A huge part of the employee engagement problem stems from poor culture fit. When someone feels at odds with their job, their coworkers, or their manager, their work suffers, their attitude stinks, and their very presence can suck the lifeblood out of the entire company.
So how do you create a compelling company culture that attracts superstars and repels zombies?
The Case for Cultural Fit
First, just in case you think this company culture business is some woo-woo concept that’s only relevant to granola-crunching hippies, I’ve got a couple of hard facts for you. Psychologist Natalie Baumgartner attributes 89% of an employee’s success on the job to cultural fit. Or, put another way, a mere 11% of an employee’s success on the job depends on their ability to do the work.
Happiness at work can manifest itself in several ways: the length of time an employee stays with you, the quality of their on-the-job performance, and their commitment to your company and its values. Perhaps not surprisingly, researchers Amy Kristof-Brown, Ryan Zimmerman, and Erin Johnson found that employees who fit well with their organization, coworkers, and supervisor consistently scored higher in these areas than their counterparts who were not as aligned with their environment.
One of the factors that has the biggest impact on someone’s workplace happiness is having a friend at work.
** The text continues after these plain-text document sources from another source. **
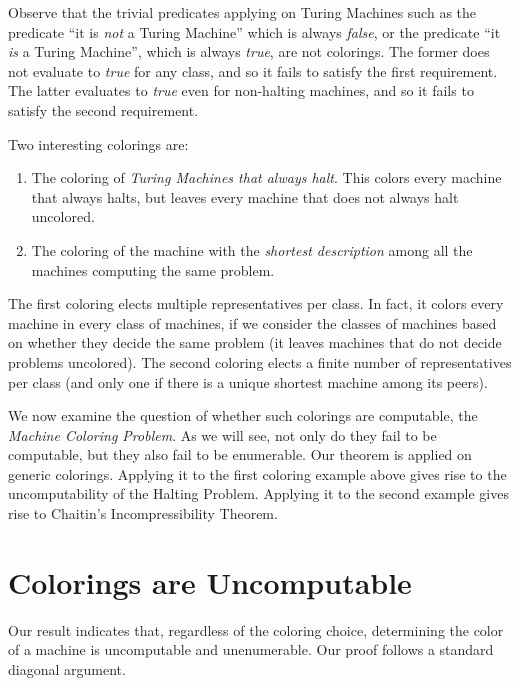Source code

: \documentclass[runningheads]{format/llncs}
\begin{document}
Observe that the trivial predicates
applying on Turing Machines such as the predicate
``it is \emph{not} a Turing Machine'' which is always \emph{false}, or the
predicate ``it \emph{is} a Turing Machine'', which is always \emph{true},
are not colorings. The former does not evaluate to \emph{true}
for any class, and so it fails to satisfy the first requirement.
The latter evaluates to \emph{true} even
for non-halting machines, and so it fails to satisfy the
second requirement.

Two interesting colorings are:

\begin{enumerate}
    \item The coloring of \emph{Turing Machines that always halt}.
          This colors every machine that always halts, but
          leaves every machine that does not always halt uncolored.
    \item The coloring of the machine with the \emph{shortest description}
          among all the machines computing the same problem.
\end{enumerate}

The first coloring elects multiple representatives per class. In
fact, it colors every machine in every class of machines, if we
consider the classes of machines based on whether they decide
the same problem (it leaves machines that do not decide problems
uncolored). The second coloring
elects a finite number of representatives per class (and only one
if there is a unique shortest machine among its peers).

We now examine the question of whether such colorings are
computable, the \emph{Machine Coloring Problem}.
As we will see, not only do they fail to be computable,
but they also fail to be enumerable. Our theorem is applied on
generic colorings. Applying it to the first coloring example
above gives rise to the uncomputability
of the Halting Problem. Applying it to the second example
gives rise to Chaitin's Incompressibility Theorem.

\section{Colorings are Uncomputable}
Our result indicates that, regardless of the coloring choice,
determining the color of a machine is uncomputable and unenumerable.
Our proof follows a standard diagonal argument.
\end{document}
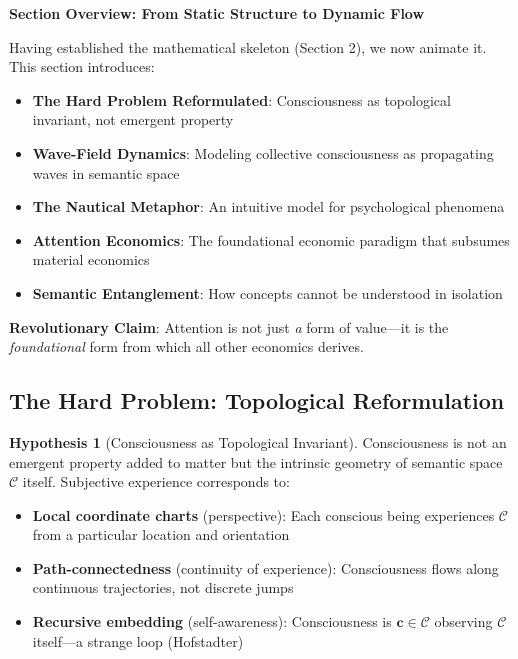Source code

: \documentclass[11pt,a4paper]{article}
\theoremstyle{definition}
\newtheorem{hypothesis}{Hypothesis}[section]
\theoremstyle{remark}
\newcommand{\CC}{\mathcal{C}}
\newcommand{\cc}{\mathbf{c}}
\begin{document}
\begin{mdframed}[backgroundcolor=cyan!5,linewidth=2pt]
\textbf{Section Overview: From Static Structure to Dynamic Flow}

Having established the mathematical skeleton (Section 2), we now animate it. This section introduces:

\begin{itemize}[nosep]
    \item \textbf{The Hard Problem Reformulated}: Consciousness as topological invariant, not emergent property
    \item \textbf{Wave-Field Dynamics}: Modeling collective consciousness as propagating waves in semantic space
    \item \textbf{The Nautical Metaphor}: An intuitive model for psychological phenomena
    \item \textbf{Attention Economics}: The foundational economic paradigm that subsumes material economics
    \item \textbf{Semantic Entanglement}: How concepts cannot be understood in isolation
\end{itemize}

\textbf{Revolutionary Claim}: Attention is not just \textit{a} form of value—it is the \textit{foundational} form from which all other economics derives.
\end{mdframed}

\subsection{The Hard Problem: Topological Reformulation}

\begin{hypothesis}[Consciousness as Topological Invariant]
Consciousness is not an emergent property added to matter but the intrinsic geometry of semantic space \(\CC\) itself. Subjective experience corresponds to:
\begin{itemize}
\item \textbf{Local coordinate charts} (perspective): Each conscious being experiences \(\CC\) from a particular location and orientation
\item \textbf{Path-connectedness} (continuity of experience): Consciousness flows along continuous trajectories, not discrete jumps
\item \textbf{Recursive embedding} (self-awareness): Consciousness is \(\cc \in \CC\) observing \(\CC\) itself—a strange loop (Hofstadter)
\end{itemize}
\end{hypothesis}
\end{document}
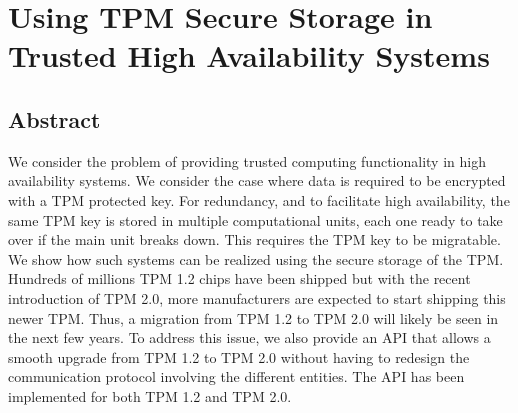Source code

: \chapter[\paperItitle]{\texorpdfstring{%
		Using TPM Secure Storage in\\Trusted High Availability Systems}{%
		\paperItitle}}
\label{ch:tpmhas}
\paperRemark{\paperIref}

{

\makeatletter
\def\namedlabel#1#2{\begingroup
    #2%
    \def\@currentlabel{#2}%
    \phantomsection\label{#1}\endgroup    
}
\makeatother

\newenvironment{tpmcommands}{\begin{scriptsize}}{\end{scriptsize}}

\section*{Abstract}

We consider the problem of providing trusted computing functionality in high availability systems. We consider the case where data is required to be encrypted with a TPM protected key. For redundancy, and to facilitate high availability, the same TPM key is stored in multiple computational units, each one ready to take over if the main unit breaks down. This requires the TPM key to be migratable. We show how such systems can be realized using the secure storage of the TPM. Hundreds of millions TPM 1.2 chips have been shipped but with the recent introduction of TPM 2.0, more manufacturers are expected to start shipping this newer TPM. Thus, a migration from TPM 1.2 to TPM 2.0 will likely be seen in the next few years. To address this issue, we also provide an API that allows a smooth upgrade from TPM 1.2 to TPM 2.0 without having to redesign the communication protocol involving the different entities. The API has been implemented for both TPM 1.2 and TPM 2.0. 

}
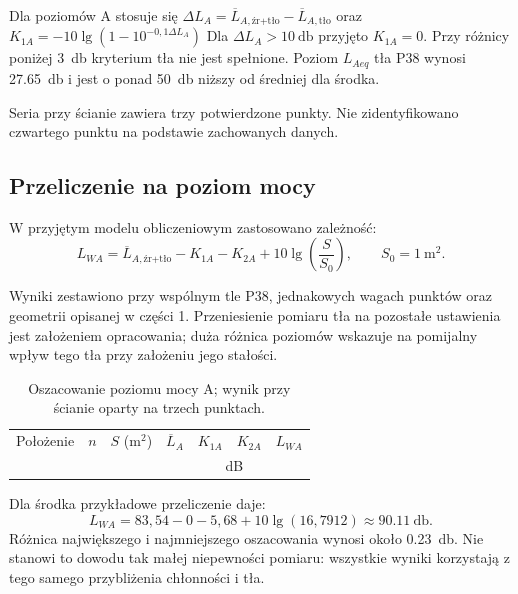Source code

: Dla poziomów A stosuje się
$\Delta L_A=\overline L_{A,\text{źr+tło}}-\overline L_{A,\text{tło}}$
oraz $K_{1A}=-10\lg(1-10^{-0{,}1\Delta L_A})$ Dla $\Delta L_A>\qty{10}{\decibel}$ przyjęto
$K_{1A}=0$. Przy różnicy poniżej \qty{3}{\decibel} kryterium tła nie jest
spełnione. Poziom $L_{Aeq}$ tła P38 wynosi \qty{27.65}{\decibel} i jest o ponad \qty{50}{\decibel} niższy od średniej
dla środka.

Seria przy ścianie zawiera trzy potwierdzone punkty. Nie zidentyfikowano
czwartego punktu na podstawie zachowanych danych.

\subsection{Przeliczenie na poziom mocy}
W przyjętym modelu obliczeniowym zastosowano zależność:
\begin{equation}
L_{WA}=\overline L_{A,\text{źr+tło}}-K_{1A}-K_{2A}
+10\lg\left(\frac{S}{S_0}\right),\qquad S_0=\qty{1}{\metre\squared}.
\end{equation}

Wyniki zestawiono przy wspólnym tle P38, jednakowych wagach punktów
oraz geometrii opisanej w części 1. Przeniesienie pomiaru tła na pozostałe
ustawienia jest założeniem opracowania; duża różnica poziomów wskazuje
na pomijalny wpływ tego tła przy założeniu jego stałości.
\begin{table}[H]
\centering\small
\caption{Oszacowanie poziomu mocy A; wynik przy ścianie oparty na trzech punktach.}
\begin{tabular}{@{}l c r r r r r@{}}
\toprule
Położenie & $n$ & $S$ (m$^2$) & $\overline L_A$ & $K_{1A}$ & $K_{2A}$ & $L_{WA}$\\
 & & & \multicolumn{4}{c}{dB}\\
\midrule

\end{tabular}
\end{table}
Dla środka przykładowe przeliczenie daje:
\begin{equation}
L_{WA}=83{,}54-0-5{,}68+10\lg(16{,}7912)
\approx\qty{90.11}{\decibel}.
\end{equation}
Różnica największego i najmniejszego oszacowania wynosi około
\qty{0.23}{\decibel}. Nie stanowi to dowodu tak małej niepewności pomiaru:
wszystkie wyniki korzystają z tego samego przybliżenia chłonności i tła.
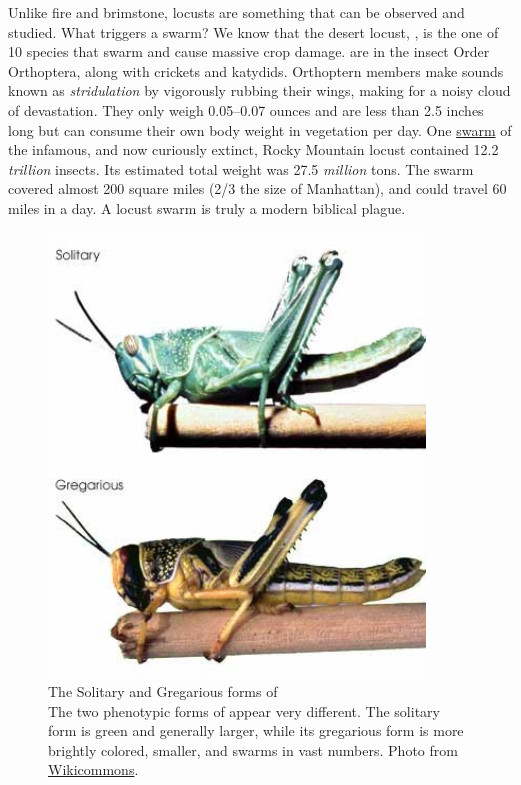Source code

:   Unlike fire and brimstone, locusts are something that can be observed and studied. What triggers a swarm? We know that the desert locust, \locusts{}, is the one of 10 species that swarm and cause massive crop damage. \locusts{} are in the insect Order Orthoptera, along with crickets and katydids. Orthoptern members make sounds known as \textit{stridulation} by vigorously rubbing their wings, making for a noisy cloud of devastation. They only weigh 0.05--0.07 ounces and are less than 2.5 inches long but can consume their own body weight in vegetation per day. One \href{http://animaldiversity.ummz.umich.edu/site/accounts/information/Melanoplus_spretus.html}{swarm} of the infamous, and now curiously extinct, Rocky Mountain locust contained 12.2 \textit{trillion} insects. Its estimated total weight was 27.5 \textit{million} tons. The swarm covered almost 200 square miles (2/3 the size of Manhattan), and could travel 60 miles in a day. A locust swarm is truly a modern biblical plague.

  \begin{figure} %
    \centering
    \includegraphics[width=10cm,keepaspectratio]{Figures/Intro/DesertLocust.jpeg}
    \caption[The Solitary and Gregarious forms of \locusts{}]
    {
      The Solitary and Gregarious forms of \locusts{}\\[0.25cm]
      The two phenotypic forms of \locusts{} appear very different. The solitary form is green and generally larger, while its gregarious form is more brightly colored, smaller, and swarms in vast numbers. Photo from \href{http://www.wikicommons.com}{Wikicommons}.
      }
    \label{Intro:fig:Locust}
    \end{figure}

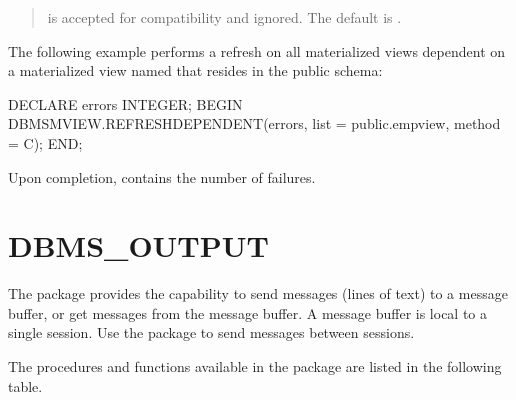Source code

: \documentclass[letterpaper,10pt,english,openany,oneside]{sphinxmanual}
\begin{document}
\begin{quote}

 is accepted for compatibility and ignored. The default is
.
\end{quote}


The following example performs a  refresh on all materialized
views dependent on a materialized view named  that resides in
the public schema:

%
\begin{sphinxVerbatim}[commandchars=\\\{\}]
DECLARE
  errors INTEGER;
BEGIN
  DBMS\PYGZus{}MVIEW.REFRESH\PYGZus{}DEPENDENT(errors, list =\PYGZgt{} \PYGZsq{}public.emp\PYGZus{}view\PYGZsq{},
  method =\PYGZgt{}
\PYGZsq{}C\PYGZsq{});
END;
\end{sphinxVerbatim}

Upon completion,  contains the number of failures.

\newpage


\section{DBMS\_OUTPUT}
\label{\detokenize{dbms_output::doc}}\label{\detokenize{dbms_output:dbms-output}}
The  package provides the capability to send messages (lines
of text) to a message buffer, or get messages from the message buffer. A
message buffer is local to a single session. Use the  package
to send messages between sessions.

The procedures and functions available in the  package are
listed in the following table.
\end{document}
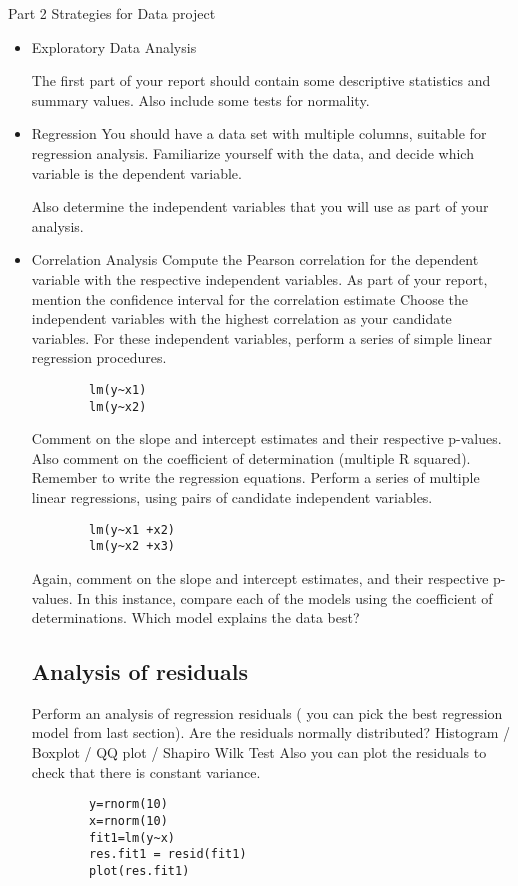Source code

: \documentclass[a4paper,12pt]{article}
\begin{document}
	Part 2 Strategies for Data project
	\begin{itemize}
		\item Exploratory Data Analysis
		
		The first part of your report should contain some descriptive statistics and summary values. Also include some tests for normality.
		
		\item{Regression}
		You should have a data set with multiple columns, suitable for regression analysis.
		Familiarize yourself with the data, and decide which variable is the dependent variable.
		
		Also determine the independent variables that you will use as part of your analysis.
		
		\item{Correlation Analysis}
		Compute the Pearson correlation for the dependent variable with the respective independent variables.  As part of your report, mention the confidence interval for the correlation estimate
		Choose the independent variables with the highest correlation as your candidate variables.
		For these independent variables, perform a series of simple linear regression procedures.
		\begin{verbatim}
		lm(y~x1)
		lm(y~x2)
		\end{verbatim}
		Comment on the slope and intercept estimates and their respective p-values. Also comment on the coefficient of determination (multiple R squared). Remember to write the regression equations.
		Perform a series of multiple linear regressions, using pairs of candidate independent variables.
		\begin{verbatim}
		lm(y~x1 +x2)
		lm(y~x2 +x3)
		\end{verbatim}
		Again, comment on the slope and intercept estimates, and their respective p-values.
		In this instance, compare each of the models using the coefficient of determinations. Which model explains the data best?
		\subsection{Analysis of residuals}
		Perform an analysis of regression residuals ( you can pick the best regression model from last section).
		Are the residuals normally distributed?
		Histogram /  Boxplot / QQ plot / Shapiro Wilk Test
		Also you can plot the residuals to check that there is constant variance.
		\begin{verbatim}
		y=rnorm(10)
		x=rnorm(10)
		fit1=lm(y~x)
		res.fit1 = resid(fit1)
		plot(res.fit1)
		\end{verbatim}
		

\end{itemize}
\end{document}
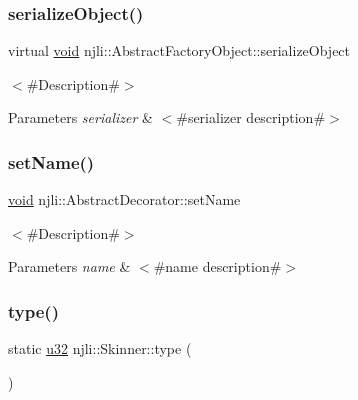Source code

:\mbox{\label{classnjli_1_1_skinner_a4fc4bcd9d1930911474210c047372fc0}} 
\subsubsection{\texorpdfstring{serialize\+Object()}{serializeObject()}}
{\footnotesize\ttfamily virtual \mbox{\hyperlink{_thread_8h_af1e856da2e658414cb2456cb6f7ebc66}{void}} njli\+::\+Abstract\+Factory\+Object\+::serialize\+Object}

$<$\#\+Description\#$>$


\begin{DoxyParams}{Parameters}
{\em serializer} & $<$\#serializer description\#$>$ \\
\hline
\end{DoxyParams}
\mbox{\label{classnjli_1_1_skinner_a087eb5f8d9f51cc476f12f1d10a3cb95}} 
\subsubsection{\texorpdfstring{set\+Name()}{setName()}}
{\footnotesize\ttfamily \mbox{\hyperlink{_thread_8h_af1e856da2e658414cb2456cb6f7ebc66}{void}} njli\+::\+Abstract\+Decorator\+::set\+Name}

$<$\#\+Description\#$>$


\begin{DoxyParams}{Parameters}
{\em name} & $<$\#name description\#$>$ \\
\hline
\end{DoxyParams}
\mbox{\label{classnjli_1_1_skinner_aa6ddbc193192b2e5ddcca57cd936e7a9}} 
\subsubsection{\texorpdfstring{type()}{type()}}
{\footnotesize\ttfamily static \mbox{\hyperlink{_util_8h_a10e94b422ef0c20dcdec20d31a1f5049}{u32}} njli\+::\+Skinner\+::type (\begin{DoxyParamCaption}{ }\end{DoxyParamCaption})\hspace{0.3cm}{\ttfamily [static]}}

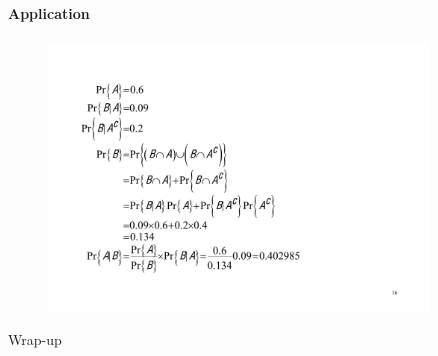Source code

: \documentclass[notes=show,handout]{beamer}\usepackage[]{graphicx}\usepackage[]{color}
\begin{document}
\begin{frame}{\secname}
\framesubtitle{Application}
  \begin{example}[cont'd]
  \begin{figure}[h!]
  \centering
  \includegraphics[width=0.9\textwidth,height=0.65\textheight]{img/example9b.pdf}
  \end{figure}
  \end{example}
\end{frame}


\begin{frame}{Wrap-up}

\end{frame}
\end{document}

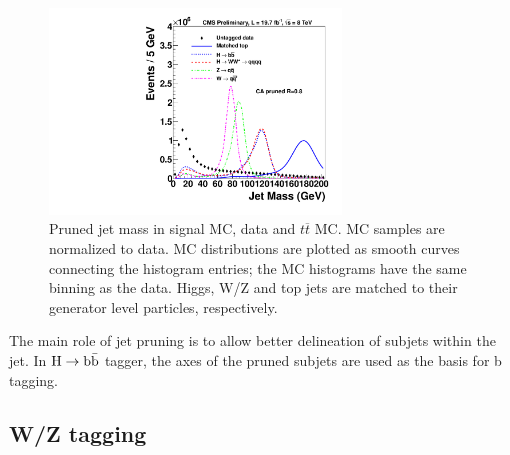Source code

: \begin{figure}[htb]
\begin{center}
\includegraphics[width=0.69\textwidth]{HbbZqqfigs/Signal/signal-data-qcd-jetmass.pdf}
\end{center}
\caption{Pruned jet mass in signal MC, data and $t\overline{t}$ MC. 
  MC samples are normalized to data.  MC
  distributions are plotted as smooth curves connecting the histogram
  entries; the MC histograms have the same binning as the data.
  Higgs, W/Z and top jets are matched to their generator level particles, 
  respectively. }
\label{fig:JetMassTagging}
\end{figure}


The main role of jet pruning is to allow better delineation of subjets
within the jet.  In ${\rm H \to b\bar{b}}$ tagger, the axes of the 
pruned subjets are used as the basis for b tagging.



\subsection{W/Z tagging  } 
\label{sec:wztagging}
Economists have even put a number on this (typical economist behavior, isn’t it?). Having a friend you see most days is equivalent to earning an additional $100,000 a year.
And happiness at work doesn’t just affect employees on an individual level. Glassdoor has found a correlation between companies that have a healthy workplace culture and their overall financial performance. If you’ll allow me to be all economist about it for a moment, “an investment in Glassdoor’s “Best Places to Work” companies would’ve grown to between $2,797 and $3,470, far outpacing the $2,210 for the overall market.” So you can see that taking the time to build a positive company culture quite literally pays off.
The Honeymoon Phase of Company Culture (and Its Bittersweet End)
When you’re a small startup, you may not spend much time or energy building your company culture. Luckily, it’s pretty easy for the CEO to have a heavy hand in the hiring process and draw upon a pool of friends and friends-of-friends, which can automatically create a culture of people who share similar values. This is how it worked for Tony Hsieh when he started LinkExchange, and then again when he joined Zappos, where he now is the CEO. Countless other startups follow the same pattern.
But if things go the way you hope, at some point, you’re going to have to hire outside your friend group. Plus, your organization will be growing so quickly that the CEO will no longer have time to personally meet with each candidate.
So how do you keep company culture a priority once the honeymoon is over and your company still needs to grow?
Here are three approaches to building a positive company culture:
1. Make Your Business Attractive with Content Marketing
Marketing genius Seth Godin has quipped that “the only marketing that’s left is content marketing.” We might often think of content marketing in the context of products or services, but it’s also an excellent way to educate prospective candidates about what it would be like to work for a company.
One of the HUGE advantages of content marketing as a recruiting technique is that you get to set the tone and build your employer brand in precisely the way you want to.
Use video, blog posts, infographics – or whatever format makes the most sense for you – to send out the message about what your company is all about, what it’s like to work for you, and what type of person you’re looking for.
People who are interested in you can discover this content through a Google search, via social media, or even on the “careers” page of your website. Giving candidates the ability to discover you on their own terms can completely transform the application experience.
Take, for example, the HubSpot Culture Code, a document that was originally designed to define HubSpot’s company culture internally. Since HubSpot decided to make the presentation public on SlideShare, it has earned a cool 1.6 million views. Katie Burke, Director of Talent and Culture, has called it the company’s “top recruiting tool bar-none.”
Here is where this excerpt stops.